— Task input —
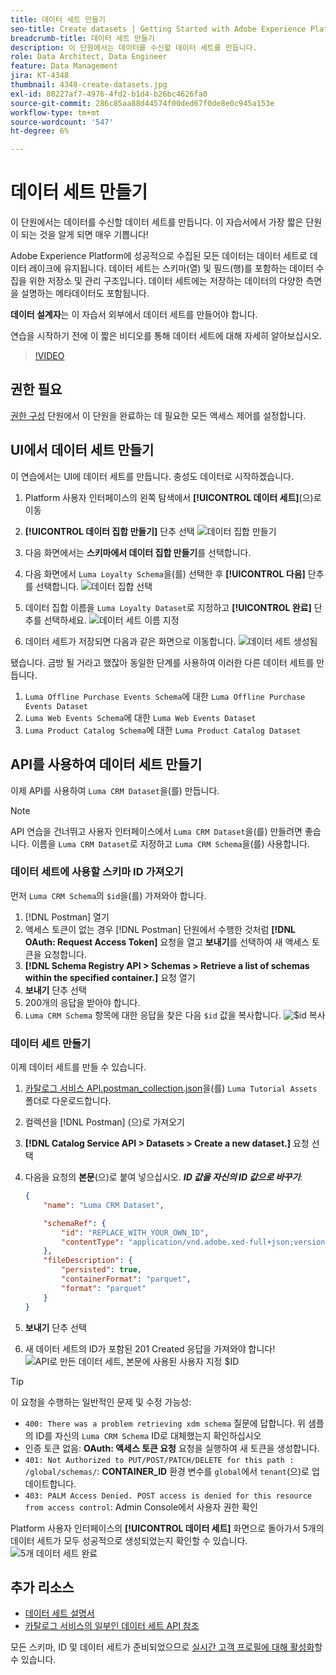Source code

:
 ```yaml
---
title: 데이터 세트 만들기
seo-title: Create datasets | Getting Started with Adobe Experience Platform for Data Architects and Data Engineers
breadcrumb-title: 데이터 세트 만들기
description: 이 단원에서는 데이터를 수신할 데이터 세트를 만듭니다.
role: Data Architect, Data Engineer
feature: Data Management
jira: KT-4348
thumbnail: 4348-create-datasets.jpg
exl-id: 80227af7-4976-4fd2-b1d4-b26bc4626fa0
source-git-commit: 286c85aa88d44574f00ded67f0de8e0c945a153e
workflow-type: tm+mt
source-wordcount: '547'
ht-degree: 6%

---
```


# 데이터 세트 만들기

<!--15min-->

이 단원에서는 데이터를 수신할 데이터 세트를 만듭니다. 이 자습서에서 가장 짧은 단원이 되는 것을 알게 되면 매우 기쁩니다!

Adobe Experience Platform에 성공적으로 수집된 모든 데이터는 데이터 세트로 데이터 레이크에 유지됩니다. 데이터 세트는 스키마(열) 및 필드(행)를 포함하는 데이터 수집을 위한 저장소 및 관리 구조입니다. 데이터 세트에는 저장하는 데이터의 다양한 측면을 설명하는 메타데이터도 포함됩니다.

**데이터 설계자**&#x200B;는 이 자습서 외부에서 데이터 세트를 만들어야 합니다.

연습을 시작하기 전에 이 짧은 비디오를 통해 데이터 세트에 대해 자세히 알아보십시오.
>[!VIDEO](https://video.tv.adobe.com/v/27269?learn=on&enablevpops)

## 권한 필요

[권한 구성](configure-permissions.md) 단원에서 이 단원을 완료하는 데 필요한 모든 액세스 제어를 설정합니다.

<!--
* Permission items **[!UICONTROL Data Management]** > **[!UICONTROL View Datasets]** and **[!UICONTROL Manage Datasets]**
* Permission item **[!UICONTROL Sandboxes]** > `Luma Tutorial`
* User-role access to the `Luma Tutorial Platform` product profile
* Developer-role access to the `Luma Tutorial Platform` product profile (for API)
-->

## UI에서 데이터 세트 만들기

이 연습에서는 UI에 데이터 세트를 만듭니다. 충성도 데이터로 시작하겠습니다.

1. Platform 사용자 인터페이스의 왼쪽 탐색에서 **[!UICONTROL 데이터 세트]**(으)로 이동
1. **[!UICONTROL 데이터 집합 만들기]** 단추 선택
   ![데이터 집합 만들기](assets/datasets-createDataset.png)

1. 다음 화면에서는 **스키마에서 데이터 집합 만들기**&#x200B;를 선택합니다.
1. 다음 화면에서 `Luma Loyalty Schema`을(를) 선택한 후 **[!UICONTROL 다음]** 단추를 선택합니다.
   ![데이터 집합 선택](assets/datasets-selectSchema.png)

1. 데이터 집합 이름을 `Luma Loyalty Dataset`로 지정하고 **[!UICONTROL 완료]** 단추를 선택하세요.
   ![데이터 세트 이름 지정](assets/datasets-nameDataset.png)
1. 데이터 세트가 저장되면 다음과 같은 화면으로 이동합니다.
   ![데이터 세트 생성됨](assets/datasets-created.png)

됐습니다. 금방 될 거라고 했잖아 동일한 단계를 사용하여 이러한 다른 데이터 세트를 만듭니다.

1. `Luma Offline Purchase Events Schema`에 대한 `Luma Offline Purchase Events Dataset`
1. `Luma Web Events Schema`에 대한 `Luma Web Events Dataset`
1. `Luma Product Catalog Schema`에 대한 `Luma Product Catalog Dataset`


## API를 사용하여 데이터 세트 만들기

이제 API를 사용하여 `Luma CRM Dataset`을(를) 만듭니다.

>[!NOTE]
>
>API 연습을 건너뛰고 사용자 인터페이스에서 `Luma CRM Dataset`을(를) 만들려면 좋습니다. 이름을 `Luma CRM Dataset`로 지정하고 `Luma CRM Schema`을(를) 사용합니다.

### 데이터 세트에 사용할 스키마 ID 가져오기

먼저 `Luma CRM Schema`의 `$id`을(를) 가져와야 합니다.

1. [!DNL Postman] 열기
1. 액세스 토큰이 없는 경우 [!DNL Postman] 단원에서 수행한 것처럼 **[!DNL OAuth: Request Access Token]** 요청을 열고 **보내기**&#x200B;를 선택하여 새 액세스 토큰을 요청합니다.
1. **[!DNL Schema Registry API > Schemas > Retrieve a list of schemas within the specified container.]** 요청 열기
1. **보내기** 단추 선택
1. 200개의 응답을 받아야 합니다.
1. `Luma CRM Schema` 항목에 대한 응답을 찾은 다음 `$id` 값을 복사합니다.
   ![$id](assets/dataset-crm-getSchemaId.png) 복사

### 데이터 세트 만들기

이제 데이터 세트를 만들 수 있습니다.

1. [카탈로그 서비스 API.postman_collection.json](https://raw.githubusercontent.com/adobe/experience-platform-postman-samples/master/apis/experience-platform/Catalog%20Service%20API.postman_collection.json)을(를) `Luma Tutorial Assets` 폴더로 다운로드합니다.
1. 컬렉션을 [!DNL Postman] (으)로 가져오기
1. **[!DNL Catalog Service API > Datasets > Create a new dataset.]** 요청 선택
1. 다음을 요청의 **본문**(으)로 붙여 넣으십시오. ***ID 값을 자신의 ID 값으로 바꾸기***:

   ```json
   {
       "name": "Luma CRM Dataset",
   
       "schemaRef": {
           "id": "REPLACE_WITH_YOUR_OWN_ID",
           "contentType": "application/vnd.adobe.xed-full+json;version=1"
       },
       "fileDescription": {
           "persisted": true,
           "containerFormat": "parquet",
           "format": "parquet"
       }
   }
   ```

1. **보내기** 단추 선택
1. 새 데이터 세트의 ID가 포함된 201 Created 응답을 가져와야 합니다!
   ![API로 만든 데이터 세트, 본문에 사용된 사용자 지정 $ID](assets/datasets-crm-created.png)

>[!TIP]
>
> 이 요청을 수행하는 일반적인 문제 및 수정 가능성:
>
> * `400: There was a problem retrieving xdm schema` 질문에 답합니다. 위 샘플의 ID를 자신의 `Luma CRM Schema` ID로 대체했는지 확인하십시오
> * 인증 토큰 없음: **OAuth: 액세스 토큰 요청** 요청을 실행하여 새 토큰을 생성합니다.
> * `401: Not Authorized to PUT/POST/PATCH/DELETE for this path : /global/schemas/`: **CONTAINER_ID** 환경 변수를 `global`에서 `tenant`(으)로 업데이트합니다.
> * `403: PALM Access Denied. POST access is denied for this resource from access control`: Admin Console에서 사용자 권한 확인


Platform 사용자 인터페이스의 **[!UICONTROL 데이터 세트]** 화면으로 돌아가서 5개의 데이터 세트가 모두 성공적으로 생성되었는지 확인할 수 있습니다.
![5개 데이터 세트 완료](assets/datasets-allComplete.png)


## 추가 리소스

* [데이터 세트 설명서](https://experienceleague.adobe.com/docs/experience-platform/catalog/datasets/overview.html?lang=ko)
* [카탈로그 서비스의 일부인 데이터 세트 API 참조](https://www.adobe.io/experience-platform-apis/references/catalog/#tag/Datasets)

모든 스키마, ID 및 데이터 세트가 준비되었으므로 [실시간 고객 프로필에 대해 활성화](enable-profiles.md)할 수 있습니다.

— Your goal —
In your output, repeat the listing above exactly and include none of the pictures.

— Answer below —
Source code

:
 ```yaml
---
title: 데이터 세트 만들기
seo-title: Create datasets | Getting Started with Adobe Experience Platform for Data Architects and Data Engineers
breadcrumb-title: 데이터 세트 만들기
description: 이 단원에서는 데이터를 수신할 데이터 세트를 만듭니다.
role: Data Architect, Data Engineer
feature: Data Management
jira: KT-4348
thumbnail: 4348-create-datasets.jpg
exl-id: 80227af7-4976-4fd2-b1d4-b26bc4626fa0
source-git-commit: 286c85aa88d44574f00ded67f0de8e0c945a153e
workflow-type: tm+mt
source-wordcount: '547'
ht-degree: 6%

---
```


# 데이터 세트 만들기

<!--15min-->

이 단원에서는 데이터를 수신할 데이터 세트를 만듭니다. 이 자습서에서 가장 짧은 단원이 되는 것을 알게 되면 매우 기쁩니다!

Adobe Experience Platform에 성공적으로 수집된 모든 데이터는 데이터 세트로 데이터 레이크에 유지됩니다. 데이터 세트는 스키마(열) 및 필드(행)를 포함하는 데이터 수집을 위한 저장소 및 관리 구조입니다. 데이터 세트에는 저장하는 데이터의 다양한 측면을 설명하는 메타데이터도 포함됩니다.

**데이터 설계자**&#x200B;는 이 자습서 외부에서 데이터 세트를 만들어야 합니다.

연습을 시작하기 전에 이 짧은 비디오를 통해 데이터 세트에 대해 자세히 알아보십시오.
>[!VIDEO](https://video.tv.adobe.com/v/27269?learn=on&enablevpops)

## 권한 필요

[권한 구성](configure-permissions.md) 단원에서 이 단원을 완료하는 데 필요한 모든 액세스 제어를 설정합니다.

<!--
* Permission items **[!UICONTROL Data Management]** > **[!UICONTROL View Datasets]** and **[!UICONTROL Manage Datasets]**
* Permission item **[!UICONTROL Sandboxes]** > `Luma Tutorial`
* User-role access to the `Luma Tutorial Platform` product profile
* Developer-role access to the `Luma Tutorial Platform` product profile (for API)
-->

## UI에서 데이터 세트 만들기

이 연습에서는 UI에 데이터 세트를 만듭니다. 충성도 데이터로 시작하겠습니다.

1. Platform 사용자 인터페이스의 왼쪽 탐색에서 **[!UICONTROL 데이터 세트]**(으)로 이동
1. **[!UICONTROL 데이터 집합 만들기]** 단추 선택
   ![데이터 집합 만들기](assets/datasets-createDataset.png)

1. 다음 화면에서는 **스키마에서 데이터 집합 만들기**&#x200B;를 선택합니다.
1. 다음 화면에서 `Luma Loyalty Schema`을(를) 선택한 후 **[!UICONTROL 다음]** 단추를 선택합니다.
   ![데이터 집합 선택](assets/datasets-selectSchema.png)

1. 데이터 집합 이름을 `Luma Loyalty Dataset`로 지정하고 **[!UICONTROL 완료]** 단추를 선택하세요.
   ![데이터 세트 이름 지정](assets/datasets-nameDataset.png)
1. 데이터 세트가 저장되면 다음과 같은 화면으로 이동합니다.
   ![데이터 세트 생성됨](assets/datasets-created.png)

됐습니다. 금방 될 거라고 했잖아 동일한 단계를 사용하여 이러한 다른 데이터 세트를 만듭니다.

1. `Luma Offline Purchase Events Schema`에 대한 `Luma Offline Purchase Events Dataset`
1. `Luma Web Events Schema`에 대한 `Luma Web Events Dataset`
1. `Luma Product Catalog Schema`에 대한 `Luma Product Catalog Dataset`


## API를 사용하여 데이터 세트 만들기

이제 API를 사용하여 `Luma CRM Dataset`을(를) 만듭니다.

>[!NOTE]
>
>API 연습을 건너뛰고 사용자 인터페이스에서 `Luma CRM Dataset`을(를) 만들려면 좋습니다. 이름을 `Luma CRM Dataset`로 지정하고 `Luma CRM Schema`을(를) 사용합니다.

### 데이터 세트에 사용할 스키마 ID 가져오기

먼저 `Luma CRM Schema`의 `$id`을(를) 가져와야 합니다.

1. [!DNL Postman] 열기
1. 액세스 토큰이 없는 경우 [!DNL Postman] 단원에서 수행한 것처럼 **[!DNL OAuth: Request Access Token]** 요청을 열고 **보내기**&#x200B;를 선택하여 새 액세스 토큰을 요청합니다.
1. **[!DNL Schema Registry API > Schemas > Retrieve a list of schemas within the specified container.]** 요청 열기
1. **보내기** 단추 선택
1. 200개의 응답을 받아야 합니다.
1. `Luma CRM Schema` 항목에 대한 응답을 찾은 다음 `$id` 값을 복사합니다.
   ![$id](assets/dataset-crm-getSchemaId.png) 복사

### 데이터 세트 만들기

이제 데이터 세트를 만들 수 있습니다.

1. [카탈로그 서비스 API.postman_collection.json](https://raw.githubusercontent.com/adobe/experience-platform-postman-samples/master/apis/experience-platform/Catalog%20Service%20API.postman_collection.json)을(를) `Luma Tutorial Assets` 폴더로 다운로드합니다.
1. 컬렉션을 [!DNL Postman] (으)로 가져오기
1. **[!DNL Catalog Service API > Datasets > Create a new dataset.]** 요청 선택
1. 다음을 요청의 **본문**(으)로 붙여 넣으십시오. ***ID 값을 자신의 ID 값으로 바꾸기***:

   ```json
   {
       "name": "Luma CRM Dataset",
   
       "schemaRef": {
           "id": "REPLACE_WITH_YOUR_OWN_ID",
           "contentType": "application/vnd.adobe.xed-full+json;version=1"
       },
       "fileDescription": {
           "persisted": true,
           "containerFormat": "parquet",
           "format": "parquet"
       }
   }
   ```

1. **보내기** 단추 선택
1. 새 데이터 세트의 ID가 포함된 201 Created 응답을 가져와야 합니다!
   ![API로 만든 데이터 세트, 본문에 사용된 사용자 지정 $ID](assets/datasets-crm-created.png)

>[!TIP]
>
> 이 요청을 수행하는 일반적인 문제 및 수정 가능성:
>
> * `400: There was a problem retrieving xdm schema` 질문에 답합니다. 위 샘플의 ID를 자신의 `Luma CRM Schema` ID로 대체했는지 확인하십시오
> * 인증 토큰 없음: **OAuth: 액세스 토큰 요청** 요청을 실행하여 새 토큰을 생성합니다.
> * `401: Not Authorized to PUT/POST/PATCH/DELETE for this path : /global/schemas/`: **CONTAINER_ID** 환경 변수를 `global`에서 `tenant`(으)로 업데이트합니다.
> * `403: PALM Access Denied. POST access is denied for this resource from access control`: Admin Console에서 사용자 권한 확인


Platform 사용자 인터페이스의 **[!UICONTROL 데이터 세트]** 화면으로 돌아가서 5개의 데이터 세트가 모두 성공적으로 생성되었는지 확인할 수 있습니다.
![5개 데이터 세트 완료](assets/datasets-allComplete.png)


## 추가 리소스

* [데이터 세트 설명서](https://experienceleague.adobe.com/docs/experience-platform/catalog/datasets/overview.html?lang=ko)
* [카탈로그 서비스의 일부인 데이터 세트 API 참조](https://www.adobe.io/experience-platform-apis/references/catalog/#tag/Datasets)

모든 스키마, ID 및 데이터 세트가 준비되었으므로 [실시간 고객 프로필에 대해 활성화](enable-profiles.md)할 수 있습니다.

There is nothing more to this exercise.